1. A method of upgrading a computer system having a first software component and a second software component, said first and second software components operating at a current version, said method comprising:

upgrading the first software component to an upgraded version; and
validating the performance of the upgraded first software component, said validating comprising translating messages originating at the first software component from an upgraded version format to a current version format.

2. The method of claim 1, wherein said computer system comprises a first processor executing the first software component and a second processor executing the second software component.

3. The method of claim 1, wherein the first software component comprises at least one interface, and said upgrading comprises upgrading the interface.

4. The method of claim 1, further comprising:

querying a version of the first software component and the second software component; and
determining a compatible version for the computer system.

5. The method of claim 4, wherein the compatible version is the current version.

6. The method of claim 1, wherein said upgrading comprises adding new features and said validating comprises disabling the new features.

7. The method of claim 6, further comprising activating the new features if the validating is acceptable.

8. The method of claim 1, further comprising upgrading the second software component to the upgraded version if the validating is acceptable.

9. A computer system comprising:

a first processor;
a second processor coupled to said first processor;
a computer readable memory having instructions stored thereon that cause a first software component to be executed by said first processor, and a second software component to be executed by said second processor;
said instructions further causing said computer system to:
upgrade the first software component to an upgraded version; and
validate the performance of the upgraded first software component, said validating comprising translating messages originating at the first software component from an upgraded version format to a current version format.

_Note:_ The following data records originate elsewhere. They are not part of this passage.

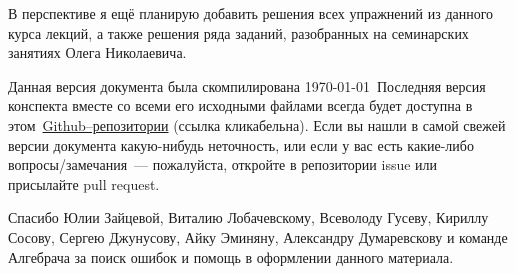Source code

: В перспективе я ещё планирую добавить решения всех упражнений из данного курса лекций, а также решения ряда заданий, разобранных на семинарских занятиях Олега Николаевича.

Данная версия документа была скомпилирована \today~Последняя версия конспекта вместе со всеми его исходными файлами всегда будет доступна в этом~\href{https://github.com/gevartrix/msu-numbertheory-conspect}{Github--репозитории} (ссылка кликабельна). Если вы нашли в самой свежей версии документа какую-нибудь неточность, или если у вас есть какие-либо вопросы/замечания --- пожалуйста, откройте в репозитории issue или присылайте pull request.

Спасибо Юлии Зайцевой, Виталию Лобачевскому, Всеволоду Гусеву, Кириллу Сосову, Сергею Джунусову, Айку Эминяну, Александру Думаревскову и команде Алгебрача за поиск ошибок и помощь в оформлении данного материала.

\normalfont
\newpage
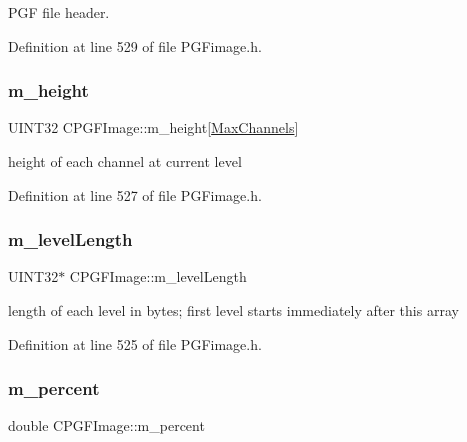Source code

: P\+GF file header. 



Definition at line 529 of file P\+G\+Fimage.\+h.

\mbox{\label{classCPGFImage_a170fd448152303a2d44848a52a8916a0}} 
\subsubsection{\texorpdfstring{m\_height}{m\_height}}
{\footnotesize\ttfamily U\+I\+N\+T32 C\+P\+G\+F\+Image\+::m\+\_\+height\mbox{[}\mbox{\hyperlink{PGFtypes_8h_a94219182f88d4dbed1021ed04db75e41}{Max\+Channels}}\mbox{]}\hspace{0.3cm}{\ttfamily [protected]}}



height of each channel at current level 



Definition at line 527 of file P\+G\+Fimage.\+h.

\mbox{\label{classCPGFImage_a1635ef5dca13bd07276d112a72316a73}} 
\subsubsection{\texorpdfstring{m\_levelLength}{m\_levelLength}}
{\footnotesize\ttfamily U\+I\+N\+T32$\ast$ C\+P\+G\+F\+Image\+::m\+\_\+level\+Length\hspace{0.3cm}{\ttfamily [protected]}}



length of each level in bytes; first level starts immediately after this array 



Definition at line 525 of file P\+G\+Fimage.\+h.

\mbox{\label{classCPGFImage_adc2499451b8f96483a892e53fe5849b1}} 
\subsubsection{\texorpdfstring{m\_percent}{m\_percent}}
{\footnotesize\ttfamily double C\+P\+G\+F\+Image\+::m\+\_\+percent\hspace{0.3cm}{\ttfamily [private]}}



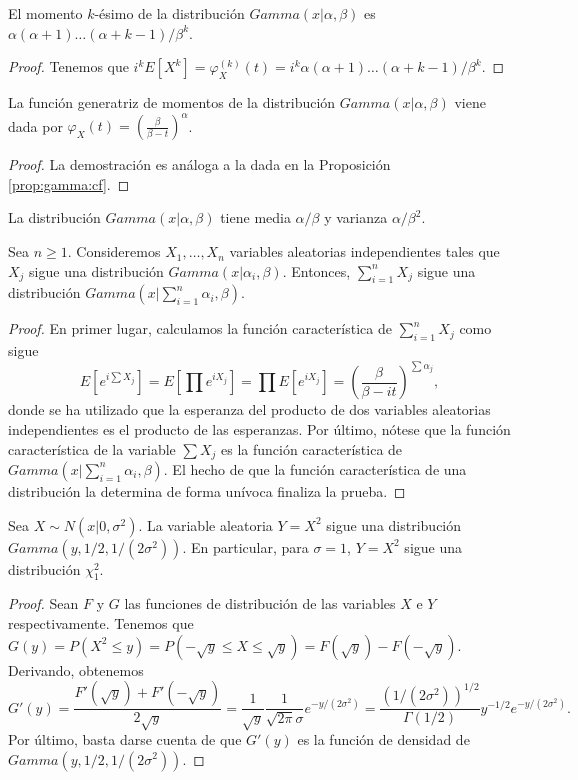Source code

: \documentclass{article}
\begin{document}
\begin{cor}
    El momento $k$-ésimo de la distribución $Gamma(x|\alpha,\beta)$ es $\alpha (\alpha+1) \ldots (\alpha + k -1) / \beta^k$.
\end{cor}
\begin{proof}
    Tenemos que $i^k E[X^k]= \varphi_X^{(k)}(t) = i^k \alpha (\alpha+1) \ldots (\alpha + k -1) / \beta^k$.
\end{proof}

\begin{prop}
    La función generatriz de momentos de la distribución $Gamma(x|\alpha, \beta)$ viene dada por $\varphi_X(t) = \left(\frac{\beta}{\beta - t}\right)^\alpha$.
\end{prop}
\begin{proof}
    La demostración es análoga a la dada en la Proposición \ref{prop:gamma:cf}.
\end{proof}

\begin{cor}
    La distribución $Gamma(x|\alpha,\beta)$ tiene media $\alpha / \beta$ y varianza $\alpha / \beta^2$.
\end{cor}

\begin{prop}
    Sea $n \ge 1$. Consideremos $X_1, \ldots, X_n$ variables aleatorias independientes tales que $X_j$ sigue una distribución $Gamma(x|\alpha_i, \beta)$. Entonces, $\sum_{i=1}^n X_j$ sigue una distribución $Gamma(x|\sum_{i=1}^n \alpha_i, \beta)$.
\end{prop}
\begin{proof}
    En primer lugar, calculamos la función característica de $\sum_{i=1}^n X_j$ como sigue
    \[E[e^{i\sum X_j}] = E[\prod e^{iX_j}] = \prod E[e^{iX_j}] = \left(\frac{\beta}{\beta - it}\right)^{\sum \alpha_j},\]
    donde se ha utilizado que la esperanza del producto de dos variables aleatorias independientes es el producto de las esperanzas. Por último, nótese que la función característica de la variable $\sum X_j$ es la función característica de $Gamma(x|\sum_{i=1}^n \alpha_i, \beta)$. El hecho de que la función característica de una distribución la determina de forma unívoca finaliza la prueba.
\end{proof}

\begin{prop} \label{prop:normal-square}
    Sea $X \sim N(x|0,\sigma^2)$. La variable aleatoria $Y = X^2$ sigue una distribución \\ $Gamma(y,1/2,1/(2\sigma^2))$. En particular, para $\sigma = 1$, $Y = X^2$ sigue una distribución $\chi^2_1$.
\end{prop}
\begin{proof}
    Sean $F$ y $G$ las funciones de distribución de las variables $X$ e $Y$ respectivamente. Tenemos que $G(y) = P(X^2 \le y) = P(- \sqrt{y} \le X \le \sqrt{y}) = F(\sqrt{y}) - F(-\sqrt{y})$. Derivando, obtenemos
    \[G'(y) = \frac{F'(\sqrt{y}) + F'(-\sqrt{y})}{2\sqrt{y}} = \frac{1}{\sqrt{y}} \frac{1}{\sqrt{2\pi}\sigma} e^{-y/(2\sigma^2)} = \frac{(1/(2\sigma^2))^{1/2}}{\Gamma(1/2)} y^{-1/2} e^{-y/(2\sigma^2)}.\]
    Por último, basta darse cuenta de que $G'(y)$ es la función de densidad de $Gamma(y,1/2,1/(2\sigma^2))$.
\end{proof}
\end{document}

10. The computer system of claim 9, wherein the first software component comprises at least one interface, and said upgrading comprises upgrading the interface.

11. The computer system of claim 9, said instructions further causing said computer system to:

query a version of the first software component and the second software component; and
determine a compatible version for the computer system.

12. The computer system of claim 11, wherein the compatible version is the current version.

13. The computer system of claim 9, wherein said upgrading comprises adding new features and said validating comprises disabling the new features.

14. The computer system of claim 13, said instructions further causing said computer system to activate the new features if the validating is acceptable.

15. The computer system of claim 9, said instructions further causing said computer system to upgrade the second software component to the upgraded version if the validating is acceptable.

16. The computer system of claim 9, wherein said first and second processors comprise a fault tolerant system.

17. The computer system of claim 9, wherein said first and second processors comprise a multi-processor system.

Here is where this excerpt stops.